Neonatal AKI Is Associated with Impaired Renal Function at 24 Months of Age

Session Information

Category: Pediatric Nephrology

  • 1700 Pediatric Nephrology


  • Krom, Stephanie C., University of Rochester Medical Center, Rochester, New York, United States
  • Kent, Alison, University of Rochester Medical Center, Rochester, New York, United States
  • Rademacher, Erin, University of Rochester Medical Center, Rochester, New York, United States
  • Wang, Hongyue, University of Rochester Medical Center, Rochester, New York, United States

Neonatal acute kidney injury (nAKI) is common, occurring in up to 30% of neonatal intensive care admissions. However, there are currently no guidelines for nephrologic evaluation after the neonatal period. Our objective was to determine the incidence of renal dysfunction at 24-months of age and to identify associated risk factors following nAKI.

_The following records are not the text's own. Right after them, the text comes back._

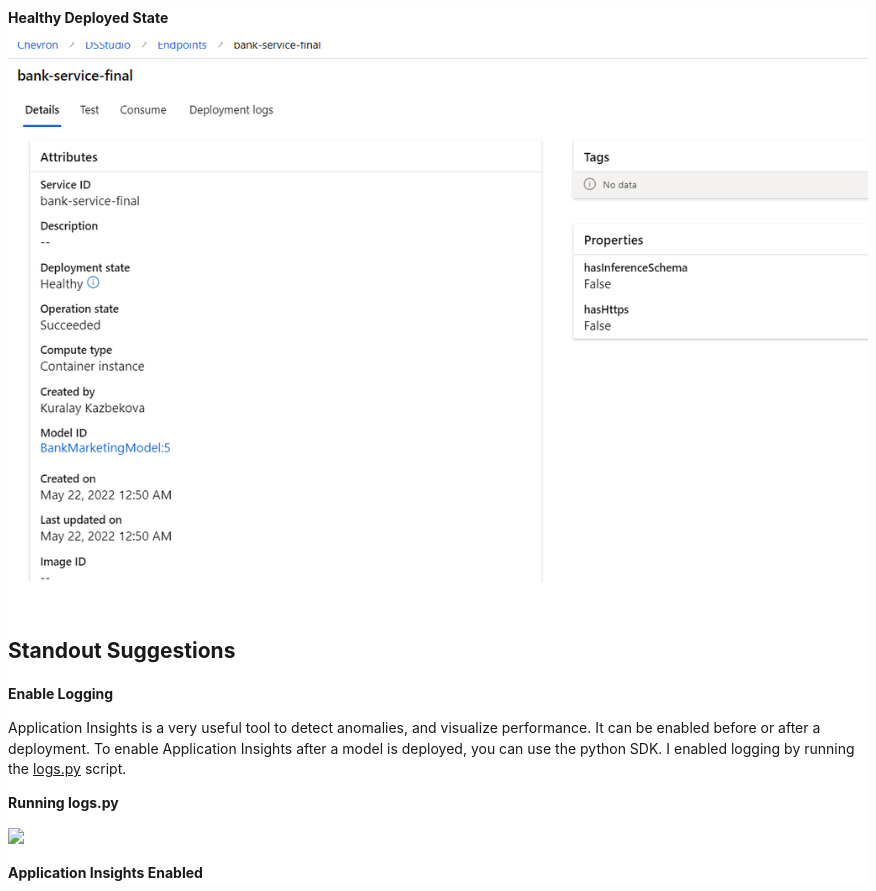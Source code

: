 **Healthy Deployed State**

![](https://github.com/Kuralay92/CapstoneUdacity/blob/c3feb4ca31aa58ffb59c8bc064a89315d7d84ba3/screenshot/endpoint.png)

## Standout Suggestions
**Enable Logging**

Application Insights is a very useful tool to detect anomalies, and visualize performance. It can be enabled before or after a deployment. To enable Application Insights after a model is deployed, you can use the python SDK.
I enabled logging by running the [logs.py](https://github.com/ObinnaIheanachor/Capstone-Project-Udacity-Machine-Learning-Engineer/blob/master/logs.py) script.

**Running logs.py**

![](https://github.com/ObinnaIheanachor/Capstone-Project-Udacity-Machine-Learning-Engineer/blob/master/images/automl%20enable%20logging.PNG)

**Application Insights Enabled**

Retrospective single-center cohort study of infants with nAKI (defined as rise in creatinine (Cr) ≥ 0.3, abnormal initial Cr for gestational age, or abnormal rate of Cr decline) seen in pediatric nephrology clinic at 24-months. Abnormal estimated glomerular filtration rate (eGFR) (< 90 ml/min/1.73m2), hypertension (BP ≥ 95th%ile), proteinuria (TP/Cr > 0.5), and renal length (≥ the 95th or ≤ the 5th %ile) were correlated with high risk NICU events and exposures. Data was obtained by chart review. eGFR was calculated using cystatin C and creatinine separately, using the CKID cystatin C and the revised Schwartz equations, respectively. Data was analyzed using t-tests, Wilcoxon Rank Sum Test, or Chi-square as appropriate.


36/42 infants with history of nAKI referred to nephrology had a 24-month visit. 20 of 36 subjects (55.5%) had at least one renal abnormality, with 14 (39%) having eGFR < 90 ml/min/1.73m2 by cystatin C, 7/36 (19.4%) had proteinuria, 3/36 (8.3%) had hypertension, and 4/36 (11.1%) had abnormal renal length. 1/15 subjects with reduced GFR by cystatin C also had a reduced GFR by serum creatinine. Subjects with renal dysfunction at 24 months had a neonatal history of more vasopressors exposure days (mean, 4.5 vs 0.25, p = 0.002), more total diuretic days (mean 122 vs 51 p=0.03), were more likely to be taking a diuretic at discharge (n=11 vs n=3, p= 0.026), or to be of extremely low birth weight (ELBW < 1000 gm) (n=14 vs n=4, p= 0.007) compared to those without renal dysfunction.


The majority of children with nAKI had evidence of renal dysfunction at 24-month of age. Serum Cystatin C was more sensitive at identifying kidney dysfunction than creatinine alone. All children with nAKI should be referred for renal follow-up with a particular focus on children who were ELBW, required vasopressors, or had prolonged diuretic use in the neonatal period.